WASHINGTON.- La exfiscal general de Estados Unidos, Pam Bondi, compareció este jueves ante el Comité de Supervisión de la Cámara de Representantes para responder preguntas sobre el manejo de los archivos relacionados con el caso de Jeffrey Epstein. Durante una extensa audiencia, Bondi defendió la actuación del Departamento de Justicia y aseguró que la divulgación de documentos se realizó con el objetivo de garantizar la transparencia, aunque reconoció que hubo errores en el proceso de edición y protección de información sensible.

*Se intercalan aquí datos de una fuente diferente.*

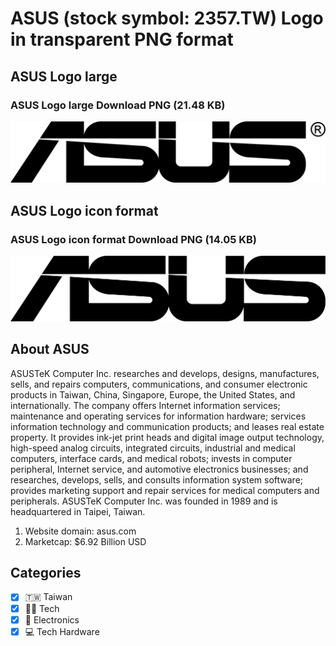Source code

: # ASUS (stock symbol: 2357.TW) Logo in transparent PNG format

## ASUS Logo large

### ASUS Logo large Download PNG (21.48 KB)

![ASUS Logo large Download PNG (21.48 KB)](/img/orig/2357.TW_BIG-aee11514.png)

## ASUS Logo icon format

### ASUS Logo icon format Download PNG (14.05 KB)

![ASUS Logo icon format Download PNG (14.05 KB)](/img/orig/2357.TW-9ff4bbd5.png)

## About ASUS

ASUSTeK Computer Inc. researches and develops, designs, manufactures, sells, and repairs computers, communications, and consumer electronic products in Taiwan, China, Singapore, Europe, the United States, and internationally. The company offers Internet information services; maintenance and operating services for information hardware; services information technology and communication products; and leases real estate property. It provides ink-jet print heads and digital image output technology, high-speed analog circuits, integrated circuits, industrial and medical computers, interface cards, and medical robots; invests in computer peripheral, Internet service, and automotive electronics businesses; and researches, develops, sells, and consults information system software; provides marketing support and repair services for medical computers and peripherals. ASUSTeK Computer Inc. was founded in 1989 and is headquartered in Taipei, Taiwan.

1. Website domain: asus.com
2. Marketcap: $6.92 Billion USD


## Categories
- [x] 🇹🇼 Taiwan
- [x] 👩‍💻 Tech
- [x] 🔌 Electronics
- [x] 💻 Tech Hardware
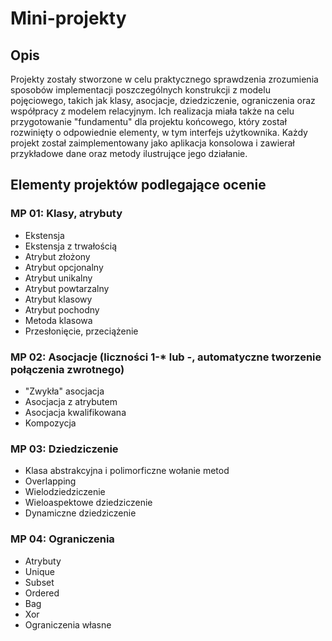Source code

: 
# Mini-projekty

## Opis

Projekty zostały stworzone w celu praktycznego sprawdzenia zrozumienia sposobów implementacji poszczególnych konstrukcji z modelu pojęciowego, takich jak klasy, asocjacje, dziedziczenie, ograniczenia oraz współpracy z modelem relacyjnym. Ich realizacja miała także na celu przygotowanie "fundamentu" dla projektu końcowego, który został rozwinięty o odpowiednie elementy, w tym interfejs użytkownika. Każdy projekt został zaimplementowany jako aplikacja konsolowa i zawierał przykładowe dane oraz metody ilustrujące jego działanie.
## Elementy projektów podlegające ocenie

### MP 01: Klasy, atrybuty
- Ekstensja
- Ekstensja z trwałością
- Atrybut złożony
- Atrybut opcjonalny
- Atrybut unikalny
- Atrybut powtarzalny
- Atrybut klasowy
- Atrybut pochodny
- Metoda klasowa
- Przesłonięcie, przeciążenie

### MP 02: Asocjacje (liczności 1-* lub *-*, automatyczne tworzenie połączenia zwrotnego)
- "Zwykła" asocjacja
- Asocjacja z atrybutem
- Asocjacja kwalifikowana
- Kompozycja

### MP 03: Dziedziczenie
- Klasa abstrakcyjna i polimorficzne wołanie metod
- Overlapping
- Wielodziedziczenie
- Wieloaspektowe dziedziczenie
- Dynamiczne dziedziczenie

### MP 04: Ograniczenia
- Atrybuty
- Unique
- Subset
- Ordered
- Bag
- Xor
- Ograniczenia własne

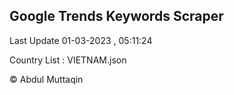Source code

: 

## Google Trends Keywords Scraper 
 
Last Update 01-03-2023 , 05:11:24

Country List :
VIETNAM.json



© Abdul Muttaqin 
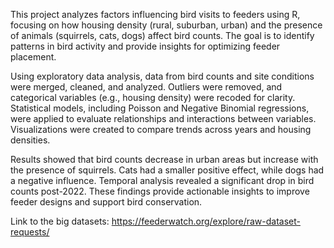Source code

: This project analyzes factors influencing bird visits to feeders using R, focusing on how housing density (rural, suburban, urban) and the presence of animals (squirrels, cats, dogs) affect bird counts. The goal is to identify patterns in bird activity and provide insights for optimizing feeder placement.

Using exploratory data analysis, data from bird counts and site conditions were merged, cleaned, and analyzed. Outliers were removed, and categorical variables (e.g., housing density) were recoded for clarity. Statistical models, including Poisson and Negative Binomial regressions, were applied to evaluate relationships and interactions between variables. Visualizations were created to compare trends across years and housing densities.

Results showed that bird counts decrease in urban areas but increase with the presence of squirrels. Cats had a smaller positive effect, while dogs had a negative influence. Temporal analysis revealed a significant drop in bird counts post-2022. These findings provide actionable insights to improve feeder designs and support bird conservation.


Link to the big datasets: https://feederwatch.org/explore/raw-dataset-requests/

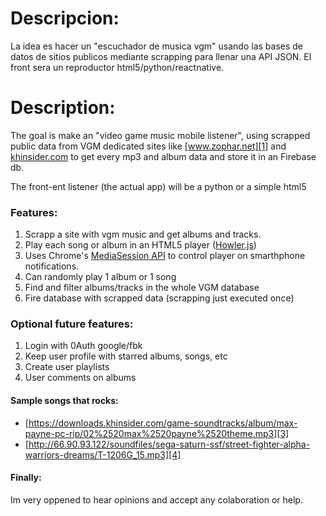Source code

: # Descripcion:
La idea es hacer un "escuchador de musica vgm" usando las bases de datos de sitios publicos 
mediante scrapping para llenar una API JSON. El front sera un reproductor html5/python/reactnative.

# Description:
The goal is make an "video game music mobile listener", using scrapped public data from VGM dedicated 
sites like [www.zophar.net][1] and [khinsider.com][2] to get every mp3 and album data and store it in an Firebase db.

The front-ent listener (the actual app) will be a python or a simple html5 <audio> playlist or a react-native app.

### Features:
1.  Scrapp a site with vgm music and get albums and tracks.
2.  Play each song or album in an HTML5 player ([Howler.js][6])
3.  Uses Chrome's [MediaSession API][5] to control player on smarthphone notifications.
4.  Can randomly play 1 album or 1 song
5.  Find and filter albums/tracks in the whole VGM database
6.  Fire database with scrapped data (scrapping just executed once)

### Optional future features:
1.  Login with 0Auth google/fbk
2.  Keep user profile with starred albums, songs, etc
3.  Create user playlists
4.  User comments on albums

#### Sample songs that rocks:
-   [https://downloads.khinsider.com/game-soundtracks/album/max-payne-pc-rip/02%2520max%2520payne%2520theme.mp3][3]
-   [http://66.90.93.122/soundfiles/sega-saturn-ssf/street-fighter-alpha-warriors-dreams/T-1206G_15.mp3][4]

#### Finally:
Im very oppened to hear opinions and accept any colaboration or help. 

[1]: www.zophar.net
[2]: http://khinsider.com
[3]: https://downloads.khinsider.com/game-soundtracks/album/max-payne-pc-rip/02%2520max%2520payne%2520theme.mp3
[4]: http://66.90.93.122/soundfiles/sega-saturn-ssf/street-fighter-alpha-warriors-dreams/T-1206G_15.mp3
[5]: https://googlechrome.github.io/samples/media-session/audio.html
[6]: https://github.com/goldfire/howler.js/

La exfuncionaria explicó que la revisión y publicación de los expedientes fue una tarea compleja debido al enorme volumen de documentos involucrados. Sin embargo, admitió que algunas fallas permitieron que información que debía permanecer protegida no fuera debidamente censurada antes de hacerse pública. Según señaló, esos errores fueron identificados posteriormente y se tomaron medidas para corregirlos.
Bondi insistió en que el Departamento de Justicia actuó conforme a la legislación que ordenó la divulgación de los archivos y rechazó las acusaciones de que existiera un intento deliberado de ocultar información relevante al público. También sostuvo que la mayoría de los documentos fueron liberados de manera responsable y que únicamente se retuvieron aquellos protegidos por privilegios legales o considerados repetitivos.
No obstante, legisladores de ambos partidos expresaron preocupación por la manera en que se manejó la publicación de los expedientes. Algunos congresistas cuestionaron por qué todavía existen documentos sin divulgar y criticaron la exposición accidental de datos personales de víctimas relacionadas con el caso Epstein. Organizaciones defensoras de sobrevivientes también manifestaron su inconformidad, argumentando que la divulgación de ciertos datos pudo poner en riesgo la privacidad y seguridad de personas afectadas.
La audiencia se desarrolló en medio de una creciente presión pública para conocer todos los detalles vinculados a la red de abusos sexuales encabezada por Epstein. Mientras continúan las investigaciones y los reclamos de mayor transparencia, el debate sobre el manejo de los archivos sigue generando controversia en Washington y alimentando las demandas de rendición de cuentas por parte de funcionarios y víctimas.